Country: | England |
Coordinates: | 52.0059°N -0.3187°W |
Official Name: | Lower Stondon |
Civil Parish: | Stondon |
Unitary England: | Central Bedfordshire |
Lieutenancy England: | Bedfordshire |
Region: | East of England |
Constituency Westminster: | Mid Bedfordshire |
Post Town: | HENLOW |
Postcode District: | SG16 |
Postcode Area: | SG |
Dial Code: | 01462 |
Os Grid Reference: | TL155355 |
Lower Stondon is a small village in the Central Bedfordshire district of Bedfordshire, England. It is located close to the border with Hertfordshire, around 2.5 miles (4 km) south-west of Henlow. It is part of the larger Stondon civil parish, which at the 2001 Census had a population of approximately 2,000 increasing to approximately 2,300 at the 2011 Census.
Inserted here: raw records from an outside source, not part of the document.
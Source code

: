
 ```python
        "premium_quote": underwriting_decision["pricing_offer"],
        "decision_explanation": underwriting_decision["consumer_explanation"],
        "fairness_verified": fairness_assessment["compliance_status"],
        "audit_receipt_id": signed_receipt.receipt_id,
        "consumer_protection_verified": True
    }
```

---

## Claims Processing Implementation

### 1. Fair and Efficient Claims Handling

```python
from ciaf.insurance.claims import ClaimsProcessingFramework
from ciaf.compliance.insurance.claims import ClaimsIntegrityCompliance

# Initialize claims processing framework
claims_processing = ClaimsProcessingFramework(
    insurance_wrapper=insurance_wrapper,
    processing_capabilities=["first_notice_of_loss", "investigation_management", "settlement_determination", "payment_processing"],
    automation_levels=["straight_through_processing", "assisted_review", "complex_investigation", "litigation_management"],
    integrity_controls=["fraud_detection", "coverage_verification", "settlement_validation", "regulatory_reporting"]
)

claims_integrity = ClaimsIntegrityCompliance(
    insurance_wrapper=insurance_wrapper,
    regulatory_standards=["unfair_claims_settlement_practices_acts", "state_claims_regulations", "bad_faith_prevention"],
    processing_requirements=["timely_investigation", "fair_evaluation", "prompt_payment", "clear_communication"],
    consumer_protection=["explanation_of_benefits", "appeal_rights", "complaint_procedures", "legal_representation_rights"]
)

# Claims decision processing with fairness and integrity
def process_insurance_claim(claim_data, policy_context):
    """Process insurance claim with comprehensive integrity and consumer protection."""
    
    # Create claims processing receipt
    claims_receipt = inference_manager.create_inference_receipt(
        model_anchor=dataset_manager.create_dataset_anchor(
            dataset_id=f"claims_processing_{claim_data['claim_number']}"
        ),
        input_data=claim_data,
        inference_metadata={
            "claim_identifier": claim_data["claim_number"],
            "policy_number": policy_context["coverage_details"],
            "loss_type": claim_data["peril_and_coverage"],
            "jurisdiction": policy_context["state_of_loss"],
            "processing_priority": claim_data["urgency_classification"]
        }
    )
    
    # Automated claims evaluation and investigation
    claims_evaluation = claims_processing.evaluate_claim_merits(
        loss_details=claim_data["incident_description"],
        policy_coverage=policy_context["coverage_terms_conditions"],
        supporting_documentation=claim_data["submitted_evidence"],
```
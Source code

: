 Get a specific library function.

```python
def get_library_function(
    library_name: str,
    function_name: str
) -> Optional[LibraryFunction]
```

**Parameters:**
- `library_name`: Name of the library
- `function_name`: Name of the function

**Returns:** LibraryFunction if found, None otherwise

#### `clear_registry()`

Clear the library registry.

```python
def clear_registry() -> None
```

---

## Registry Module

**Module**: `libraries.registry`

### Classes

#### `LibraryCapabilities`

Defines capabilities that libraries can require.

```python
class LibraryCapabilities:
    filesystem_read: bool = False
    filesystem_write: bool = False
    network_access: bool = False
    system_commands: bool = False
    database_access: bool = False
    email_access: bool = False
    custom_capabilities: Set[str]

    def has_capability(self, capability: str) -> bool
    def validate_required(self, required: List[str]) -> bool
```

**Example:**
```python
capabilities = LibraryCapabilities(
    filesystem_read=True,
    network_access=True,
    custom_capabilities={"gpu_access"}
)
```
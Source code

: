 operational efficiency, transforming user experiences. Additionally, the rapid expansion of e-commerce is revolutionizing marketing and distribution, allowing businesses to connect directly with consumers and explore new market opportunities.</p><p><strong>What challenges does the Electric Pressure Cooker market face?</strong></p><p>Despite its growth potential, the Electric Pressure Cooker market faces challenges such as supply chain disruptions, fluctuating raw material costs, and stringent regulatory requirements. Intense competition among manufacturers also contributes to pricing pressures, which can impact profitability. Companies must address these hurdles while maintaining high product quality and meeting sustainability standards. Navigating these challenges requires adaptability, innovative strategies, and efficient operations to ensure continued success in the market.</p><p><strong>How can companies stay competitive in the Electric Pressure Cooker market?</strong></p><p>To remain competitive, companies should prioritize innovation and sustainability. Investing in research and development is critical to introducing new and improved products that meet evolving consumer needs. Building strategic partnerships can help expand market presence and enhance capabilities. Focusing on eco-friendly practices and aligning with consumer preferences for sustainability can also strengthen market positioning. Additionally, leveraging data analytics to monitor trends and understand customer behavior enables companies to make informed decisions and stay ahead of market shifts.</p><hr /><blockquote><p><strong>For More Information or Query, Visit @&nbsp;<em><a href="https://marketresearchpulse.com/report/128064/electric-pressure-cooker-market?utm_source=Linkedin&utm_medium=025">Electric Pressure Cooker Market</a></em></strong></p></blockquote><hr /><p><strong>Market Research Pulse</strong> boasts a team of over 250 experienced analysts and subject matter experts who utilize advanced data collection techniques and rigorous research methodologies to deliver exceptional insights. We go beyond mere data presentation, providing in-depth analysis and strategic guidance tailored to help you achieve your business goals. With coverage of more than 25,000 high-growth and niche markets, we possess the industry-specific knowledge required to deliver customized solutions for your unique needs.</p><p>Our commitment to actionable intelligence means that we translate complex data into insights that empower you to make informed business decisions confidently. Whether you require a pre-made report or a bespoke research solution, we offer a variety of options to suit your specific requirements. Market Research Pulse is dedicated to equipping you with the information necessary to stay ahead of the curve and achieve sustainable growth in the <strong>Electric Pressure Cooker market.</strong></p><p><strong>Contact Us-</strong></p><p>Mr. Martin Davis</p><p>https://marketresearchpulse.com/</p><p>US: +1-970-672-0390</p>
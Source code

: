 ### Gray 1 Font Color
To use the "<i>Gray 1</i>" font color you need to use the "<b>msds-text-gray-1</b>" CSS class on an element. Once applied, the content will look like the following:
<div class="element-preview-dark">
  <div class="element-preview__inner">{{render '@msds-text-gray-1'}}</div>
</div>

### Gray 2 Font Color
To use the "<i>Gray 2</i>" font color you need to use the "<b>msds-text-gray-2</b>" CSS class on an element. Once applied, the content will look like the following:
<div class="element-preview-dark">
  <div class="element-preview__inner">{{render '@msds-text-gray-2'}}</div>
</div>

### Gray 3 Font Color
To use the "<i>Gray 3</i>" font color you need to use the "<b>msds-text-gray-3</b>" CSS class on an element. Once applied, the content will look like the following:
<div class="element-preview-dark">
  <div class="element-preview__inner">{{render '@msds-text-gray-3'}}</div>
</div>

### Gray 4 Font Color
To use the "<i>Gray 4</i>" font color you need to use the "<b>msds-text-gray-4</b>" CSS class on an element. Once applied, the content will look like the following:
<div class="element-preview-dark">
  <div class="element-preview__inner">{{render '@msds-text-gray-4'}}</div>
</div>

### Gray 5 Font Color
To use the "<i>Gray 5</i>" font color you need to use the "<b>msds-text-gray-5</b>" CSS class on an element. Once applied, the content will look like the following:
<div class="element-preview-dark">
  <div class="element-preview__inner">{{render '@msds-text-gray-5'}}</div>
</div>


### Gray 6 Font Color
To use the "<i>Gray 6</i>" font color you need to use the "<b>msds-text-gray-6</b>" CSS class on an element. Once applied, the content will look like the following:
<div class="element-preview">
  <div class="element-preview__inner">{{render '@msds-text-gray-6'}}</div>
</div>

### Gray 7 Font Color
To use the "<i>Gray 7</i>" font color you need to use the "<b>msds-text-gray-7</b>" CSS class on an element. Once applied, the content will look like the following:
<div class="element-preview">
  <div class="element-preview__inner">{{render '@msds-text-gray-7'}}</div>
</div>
The A600 road from Hitchin to Bedford runs close to the village, while the nearest railway station is Arlesey on the East Coast Main Line.
The Domesday Book has two entries for Lower Stondon.
In Folio 209 Bedfordshire, Section Roman VIII, The Land of St Benedict of Ramsey, Clifton Hundred it says:
In [Lower and Upper] Stondon the same abbot [of St Benedict] holds half a hide. There is land for half a plough, and there is [half a plough]. This land belongs and belonged to the Demesne of the church of St Benedict. It is worth 15s.
In Folio 209 Bedfordshire, Section Roman LV, The Land of the Wife of Ralph Taillebois, Clifton Hundred it says:
In [Lower and Upper] Stondon Engeler holds 2½ hides of Azelina. There is land for 2½ ploughs. In Demesne [are] 2 ploughs; and 3 bordars with half a plough. There are 2 slaves [and] meadow for 2½ ploughs. It is worth 60s; when received, 40s; TRE £4. Wulfmær, of Eaton Socon, a thegn of King Edward, held this land; and there were 5 soak men, men of the same Wulfmær, and they could give and sell [their land] to whom they wished.
Part of the village receives the Advertiser, the Comet and the Bedfordshire on Sunday newspapers. The village had its own magazine, distributed each season about the village and surrounding area called Stondon Times. This stopped in about 2008 and at present no single magazine has taken its place.The village also receives two magazines distributed to villages in the surrounding area, one called In and Around and the other called The Villager.
The village has a Lower School, which was originally built in 1861 and extended in the 1950s and 1960s. Children join when they are 4 and then transfer to a Middle School in the area aged 9 (Henlow Middle or Robert Bloomfield) and then onto Samuel Whitbread Academy aged 13.
The schools all maintain websites which can be found at -
Stondon Lower School - http://www.stondonls.beds.sch.uk/Robert Bloomfield Middle School - https://web.archive.org/web/20090503132827/http://www.bf5.md.e2bn.net/index.htmHenlow Middle School - https://web.archive.org/web/20080608222623/http://www.henlowmiddleschool.co.uk/Samuel Whitbread Academy - http://www.swcc.beds.sch.uk/
The village hosted the largest private transport museum in the UK. The collection had over 400 exhibits, including cars, motorcycles, tanks, aircraft, and a full-size replica of Captain Cook's ship, the HM Bark Endeavour. The museum closed in April 2015.[1]